Every line with the word "begin" in it should be extracted from the data that follows.

◆ Dataset entries:
- - -

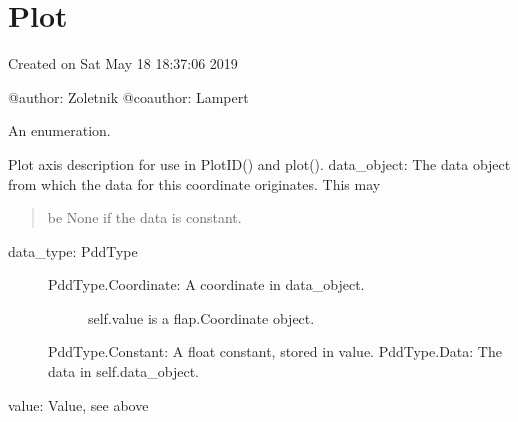 \documentclass[letterpaper,10pt,english]{sphinxmanual}
\begin{document}
\section{Plot}
\label{\detokenize{plot:module-flap.plot}}\label{\detokenize{plot:plot}}\label{\detokenize{plot::doc}}
Created on Sat May 18 18:37:06 2019

@author: Zoletnik
@coauthor: Lampert

\begin{fulllineitems}
\label{\detokenize{plot:flap.plot.PddType}}
An enumeration.

\end{fulllineitems}


\begin{fulllineitems}
\label{\detokenize{plot:flap.plot.PlotDataDescription}}
Plot axis description for use in PlotID() and plot().
data\_object: The data object from which the data for this coordinate originates. This may
\begin{quote}

be None if the data is constant.
\end{quote}
\begin{description}
\item[{data\_type: PddType}] \leavevmode\begin{description}
\item[{PddType.Coordinate: A coordinate in data\_object.}] \leavevmode
self.value is a flap.Coordinate object.

\end{description}

PddType.Constant: A float constant, stored in value.
PddType.Data: The data in self.data\_object.

\end{description}

value: Value, see above

\end{fulllineitems}
\end{document}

- - -

◆ RESULT FOR THIS EXERCISE:
\begin{document}
\begin{fulllineitems}
\begin{fulllineitems}
\begin{quote}
\begin{description}
\item[{data\_type: PddType}] \leavevmode\begin{description}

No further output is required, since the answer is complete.